■ **Problem description**: Return the full set of entries exactly. Omit none.

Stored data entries
***

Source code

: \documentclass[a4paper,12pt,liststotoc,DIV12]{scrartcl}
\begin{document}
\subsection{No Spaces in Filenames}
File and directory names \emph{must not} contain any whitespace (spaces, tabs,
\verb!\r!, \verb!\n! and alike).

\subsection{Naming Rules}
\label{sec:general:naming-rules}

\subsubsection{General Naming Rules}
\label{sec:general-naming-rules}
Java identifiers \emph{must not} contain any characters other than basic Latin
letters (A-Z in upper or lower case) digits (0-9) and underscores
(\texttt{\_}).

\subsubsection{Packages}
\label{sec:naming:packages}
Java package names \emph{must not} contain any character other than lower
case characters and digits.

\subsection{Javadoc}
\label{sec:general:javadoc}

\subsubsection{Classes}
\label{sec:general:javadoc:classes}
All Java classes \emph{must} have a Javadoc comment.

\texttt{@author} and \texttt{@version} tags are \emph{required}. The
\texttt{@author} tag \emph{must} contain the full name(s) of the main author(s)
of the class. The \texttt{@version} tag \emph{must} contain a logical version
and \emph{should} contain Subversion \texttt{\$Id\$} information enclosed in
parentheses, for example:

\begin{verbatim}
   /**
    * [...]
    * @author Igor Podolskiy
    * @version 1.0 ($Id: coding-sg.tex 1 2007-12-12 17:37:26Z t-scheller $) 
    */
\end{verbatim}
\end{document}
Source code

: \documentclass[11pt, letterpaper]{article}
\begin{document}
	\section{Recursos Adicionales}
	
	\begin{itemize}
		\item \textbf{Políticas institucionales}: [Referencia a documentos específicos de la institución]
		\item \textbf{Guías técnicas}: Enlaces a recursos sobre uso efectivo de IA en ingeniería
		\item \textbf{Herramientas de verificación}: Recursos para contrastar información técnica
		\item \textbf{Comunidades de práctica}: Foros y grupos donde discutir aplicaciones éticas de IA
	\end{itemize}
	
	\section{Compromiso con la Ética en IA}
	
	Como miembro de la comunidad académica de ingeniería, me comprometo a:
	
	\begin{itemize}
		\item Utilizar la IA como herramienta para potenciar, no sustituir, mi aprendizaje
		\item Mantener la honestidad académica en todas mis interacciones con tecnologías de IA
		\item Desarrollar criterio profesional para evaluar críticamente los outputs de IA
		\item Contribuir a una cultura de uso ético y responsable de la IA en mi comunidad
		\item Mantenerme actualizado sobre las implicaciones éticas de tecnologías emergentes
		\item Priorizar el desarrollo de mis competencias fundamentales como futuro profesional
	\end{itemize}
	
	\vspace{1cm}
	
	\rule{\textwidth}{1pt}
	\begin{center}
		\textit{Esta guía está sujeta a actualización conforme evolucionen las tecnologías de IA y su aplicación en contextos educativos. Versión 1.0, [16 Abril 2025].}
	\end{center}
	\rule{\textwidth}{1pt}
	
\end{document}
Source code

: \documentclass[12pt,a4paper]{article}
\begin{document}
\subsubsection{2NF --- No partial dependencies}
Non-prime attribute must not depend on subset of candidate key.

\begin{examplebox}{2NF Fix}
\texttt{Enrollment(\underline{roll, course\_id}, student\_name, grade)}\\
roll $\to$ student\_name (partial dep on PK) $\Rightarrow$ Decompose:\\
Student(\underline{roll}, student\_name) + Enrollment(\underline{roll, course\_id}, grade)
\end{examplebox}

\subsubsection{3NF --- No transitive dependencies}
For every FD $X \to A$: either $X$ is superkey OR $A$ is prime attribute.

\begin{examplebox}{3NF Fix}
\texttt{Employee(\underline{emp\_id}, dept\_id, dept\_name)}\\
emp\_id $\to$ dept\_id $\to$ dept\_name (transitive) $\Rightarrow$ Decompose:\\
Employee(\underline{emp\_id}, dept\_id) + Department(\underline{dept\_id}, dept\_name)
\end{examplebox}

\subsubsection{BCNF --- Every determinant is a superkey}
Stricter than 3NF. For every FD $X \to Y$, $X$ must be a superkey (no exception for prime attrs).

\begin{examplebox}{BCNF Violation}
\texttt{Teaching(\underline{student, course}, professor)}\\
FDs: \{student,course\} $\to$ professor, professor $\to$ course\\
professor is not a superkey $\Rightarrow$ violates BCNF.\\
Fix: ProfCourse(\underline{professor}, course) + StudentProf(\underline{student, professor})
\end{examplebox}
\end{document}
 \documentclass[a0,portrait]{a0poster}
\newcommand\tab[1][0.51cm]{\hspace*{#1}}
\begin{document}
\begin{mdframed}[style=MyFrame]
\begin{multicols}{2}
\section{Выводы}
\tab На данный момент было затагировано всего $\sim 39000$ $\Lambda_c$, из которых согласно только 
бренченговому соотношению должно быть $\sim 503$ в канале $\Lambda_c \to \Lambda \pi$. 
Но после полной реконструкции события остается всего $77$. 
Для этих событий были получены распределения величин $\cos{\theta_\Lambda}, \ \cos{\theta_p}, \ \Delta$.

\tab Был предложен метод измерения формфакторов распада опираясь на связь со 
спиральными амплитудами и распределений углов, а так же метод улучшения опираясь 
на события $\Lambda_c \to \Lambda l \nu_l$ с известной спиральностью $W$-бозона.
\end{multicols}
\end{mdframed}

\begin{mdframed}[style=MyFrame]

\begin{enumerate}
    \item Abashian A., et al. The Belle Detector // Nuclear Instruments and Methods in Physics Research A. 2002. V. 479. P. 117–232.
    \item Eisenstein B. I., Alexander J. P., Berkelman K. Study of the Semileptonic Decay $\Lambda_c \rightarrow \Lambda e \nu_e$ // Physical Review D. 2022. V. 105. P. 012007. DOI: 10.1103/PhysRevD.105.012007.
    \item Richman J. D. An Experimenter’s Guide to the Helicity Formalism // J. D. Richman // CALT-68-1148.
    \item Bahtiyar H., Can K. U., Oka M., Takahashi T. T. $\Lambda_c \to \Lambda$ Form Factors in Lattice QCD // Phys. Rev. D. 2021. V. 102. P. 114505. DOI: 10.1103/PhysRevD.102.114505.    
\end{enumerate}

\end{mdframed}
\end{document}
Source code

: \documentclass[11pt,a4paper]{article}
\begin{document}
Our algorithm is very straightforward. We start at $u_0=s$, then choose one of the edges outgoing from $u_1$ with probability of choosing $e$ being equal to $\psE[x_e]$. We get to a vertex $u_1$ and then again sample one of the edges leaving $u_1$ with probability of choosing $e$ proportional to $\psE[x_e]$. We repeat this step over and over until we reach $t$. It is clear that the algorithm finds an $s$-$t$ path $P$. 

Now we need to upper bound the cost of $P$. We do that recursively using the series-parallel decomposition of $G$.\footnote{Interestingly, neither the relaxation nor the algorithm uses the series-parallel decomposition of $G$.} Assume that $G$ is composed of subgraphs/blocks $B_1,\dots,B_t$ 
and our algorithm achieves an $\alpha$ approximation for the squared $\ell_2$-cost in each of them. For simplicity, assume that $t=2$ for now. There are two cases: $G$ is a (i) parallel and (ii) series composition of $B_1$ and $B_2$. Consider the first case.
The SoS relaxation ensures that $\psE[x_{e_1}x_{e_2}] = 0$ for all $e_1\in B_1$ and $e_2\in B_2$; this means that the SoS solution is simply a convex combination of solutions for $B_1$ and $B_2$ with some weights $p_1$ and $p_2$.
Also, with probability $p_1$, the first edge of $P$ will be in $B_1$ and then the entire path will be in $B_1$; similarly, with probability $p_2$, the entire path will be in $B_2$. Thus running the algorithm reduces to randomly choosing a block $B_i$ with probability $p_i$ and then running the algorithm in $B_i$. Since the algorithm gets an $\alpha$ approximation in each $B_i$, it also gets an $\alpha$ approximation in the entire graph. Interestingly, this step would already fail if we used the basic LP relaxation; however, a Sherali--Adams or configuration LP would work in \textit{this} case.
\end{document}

***

■ **Task result**:
Source code

: \documentclass[a4paper,12pt,liststotoc,DIV12]{scrartcl}
\begin{document}
\subsection{No Spaces in Filenames}
File and directory names \emph{must not} contain any whitespace (spaces, tabs,
\verb!\r!, \verb!\n! and alike).

\subsection{Naming Rules}
\label{sec:general:naming-rules}

\subsubsection{General Naming Rules}
\label{sec:general-naming-rules}
Java identifiers \emph{must not} contain any characters other than basic Latin
letters (A-Z in upper or lower case) digits (0-9) and underscores
(\texttt{\_}).

\subsubsection{Packages}
\label{sec:naming:packages}
Java package names \emph{must not} contain any character other than lower
case characters and digits.

\subsection{Javadoc}
\label{sec:general:javadoc}

\subsubsection{Classes}
\label{sec:general:javadoc:classes}
All Java classes \emph{must} have a Javadoc comment.

\texttt{@author} and \texttt{@version} tags are \emph{required}. The
\texttt{@author} tag \emph{must} contain the full name(s) of the main author(s)
of the class. The \texttt{@version} tag \emph{must} contain a logical version
and \emph{should} contain Subversion \texttt{\$Id\$} information enclosed in
parentheses, for example:

\begin{verbatim}
   /**
    * [...]
    * @author Igor Podolskiy
    * @version 1.0 ($Id: coding-sg.tex 1 2007-12-12 17:37:26Z t-scheller $) 
    */
\end{verbatim}
\end{document}
Source code

: \documentclass[11pt, letterpaper]{article}
\begin{document}
	\section{Recursos Adicionales}
	
	\begin{itemize}
		\item \textbf{Políticas institucionales}: [Referencia a documentos específicos de la institución]
		\item \textbf{Guías técnicas}: Enlaces a recursos sobre uso efectivo de IA en ingeniería
		\item \textbf{Herramientas de verificación}: Recursos para contrastar información técnica
		\item \textbf{Comunidades de práctica}: Foros y grupos donde discutir aplicaciones éticas de IA
	\end{itemize}
	
	\section{Compromiso con la Ética en IA}
	
	Como miembro de la comunidad académica de ingeniería, me comprometo a:
	
	\begin{itemize}
		\item Utilizar la IA como herramienta para potenciar, no sustituir, mi aprendizaje
		\item Mantener la honestidad académica en todas mis interacciones con tecnologías de IA
		\item Desarrollar criterio profesional para evaluar críticamente los outputs de IA
		\item Contribuir a una cultura de uso ético y responsable de la IA en mi comunidad
		\item Mantenerme actualizado sobre las implicaciones éticas de tecnologías emergentes
		\item Priorizar el desarrollo de mis competencias fundamentales como futuro profesional
	\end{itemize}
	
	\vspace{1cm}
	
	\rule{\textwidth}{1pt}
	\begin{center}
		\textit{Esta guía está sujeta a actualización conforme evolucionen las tecnologías de IA y su aplicación en contextos educativos. Versión 1.0, [16 Abril 2025].}
	\end{center}
	\rule{\textwidth}{1pt}
	
\end{document}
Source code

: \documentclass[12pt,a4paper]{article}
\begin{document}
\subsubsection{2NF --- No partial dependencies}
Non-prime attribute must not depend on subset of candidate key.

\begin{examplebox}{2NF Fix}
\texttt{Enrollment(\underline{roll, course\_id}, student\_name, grade)}\\
roll $\to$ student\_name (partial dep on PK) $\Rightarrow$ Decompose:\\
Student(\underline{roll}, student\_name) + Enrollment(\underline{roll, course\_id}, grade)
\end{examplebox}

\subsubsection{3NF --- No transitive dependencies}
For every FD $X \to A$: either $X$ is superkey OR $A$ is prime attribute.

\begin{examplebox}{3NF Fix}
\texttt{Employee(\underline{emp\_id}, dept\_id, dept\_name)}\\
emp\_id $\to$ dept\_id $\to$ dept\_name (transitive) $\Rightarrow$ Decompose:\\
Employee(\underline{emp\_id}, dept\_id) + Department(\underline{dept\_id}, dept\_name)
\end{examplebox}

\subsubsection{BCNF --- Every determinant is a superkey}
Stricter than 3NF. For every FD $X \to Y$, $X$ must be a superkey (no exception for prime attrs).

\begin{examplebox}{BCNF Violation}
\texttt{Teaching(\underline{student, course}, professor)}\\
FDs: \{student,course\} $\to$ professor, professor $\to$ course\\
professor is not a superkey $\Rightarrow$ violates BCNF.\\
Fix: ProfCourse(\underline{professor}, course) + StudentProf(\underline{student, professor})
\end{examplebox}
\end{document}
 \documentclass[a0,portrait]{a0poster}
\newcommand\tab[1][0.51cm]{\hspace*{#1}}
\begin{document}
\begin{mdframed}[style=MyFrame]
\begin{multicols}{2}
\section{Выводы}
\tab На данный момент было затагировано всего $\sim 39000$ $\Lambda_c$, из которых согласно только 
бренченговому соотношению должно быть $\sim 503$ в канале $\Lambda_c \to \Lambda \pi$. 
Но после полной реконструкции события остается всего $77$. 
Для этих событий были получены распределения величин $\cos{\theta_\Lambda}, \ \cos{\theta_p}, \ \Delta$.

\tab Был предложен метод измерения формфакторов распада опираясь на связь со 
спиральными амплитудами и распределений углов, а так же метод улучшения опираясь 
на события $\Lambda_c \to \Lambda l \nu_l$ с известной спиральностью $W$-бозона.
\end{multicols}
\end{mdframed}

\begin{mdframed}[style=MyFrame]

\begin{enumerate}
    \item Abashian A., et al. The Belle Detector // Nuclear Instruments and Methods in Physics Research A. 2002. V. 479. P. 117–232.
    \item Eisenstein B. I., Alexander J. P., Berkelman K. Study of the Semileptonic Decay $\Lambda_c \rightarrow \Lambda e \nu_e$ // Physical Review D. 2022. V. 105. P. 012007. DOI: 10.1103/PhysRevD.105.012007.
    \item Richman J. D. An Experimenter’s Guide to the Helicity Formalism // J. D. Richman // CALT-68-1148.
    \item Bahtiyar H., Can K. U., Oka M., Takahashi T. T. $\Lambda_c \to \Lambda$ Form Factors in Lattice QCD // Phys. Rev. D. 2021. V. 102. P. 114505. DOI: 10.1103/PhysRevD.102.114505.    
\end{enumerate}

\end{mdframed}
\end{document}
Source code

: \documentclass[11pt,a4paper]{article}
\begin{document}
Our algorithm is very straightforward. We start at $u_0=s$, then choose one of the edges outgoing from $u_1$ with probability of choosing $e$ being equal to $\psE[x_e]$. We get to a vertex $u_1$ and then again sample one of the edges leaving $u_1$ with probability of choosing $e$ proportional to $\psE[x_e]$. We repeat this step over and over until we reach $t$. It is clear that the algorithm finds an $s$-$t$ path $P$. 

Now we need to upper bound the cost of $P$. We do that recursively using the series-parallel decomposition of $G$.\footnote{Interestingly, neither the relaxation nor the algorithm uses the series-parallel decomposition of $G$.} Assume that $G$ is composed of subgraphs/blocks $B_1,\dots,B_t$ 
and our algorithm achieves an $\alpha$ approximation for the squared $\ell_2$-cost in each of them. For simplicity, assume that $t=2$ for now. There are two cases: $G$ is a (i) parallel and (ii) series composition of $B_1$ and $B_2$. Consider the first case.
The SoS relaxation ensures that $\psE[x_{e_1}x_{e_2}] = 0$ for all $e_1\in B_1$ and $e_2\in B_2$; this means that the SoS solution is simply a convex combination of solutions for $B_1$ and $B_2$ with some weights $p_1$ and $p_2$.
Also, with probability $p_1$, the first edge of $P$ will be in $B_1$ and then the entire path will be in $B_1$; similarly, with probability $p_2$, the entire path will be in $B_2$. Thus running the algorithm reduces to randomly choosing a block $B_i$ with probability $p_i$ and then running the algorithm in $B_i$. Since the algorithm gets an $\alpha$ approximation in each $B_i$, it also gets an $\alpha$ approximation in the entire graph. Interestingly, this step would already fail if we used the basic LP relaxation; however, a Sherali--Adams or configuration LP would work in \textit{this} case.
\end{document}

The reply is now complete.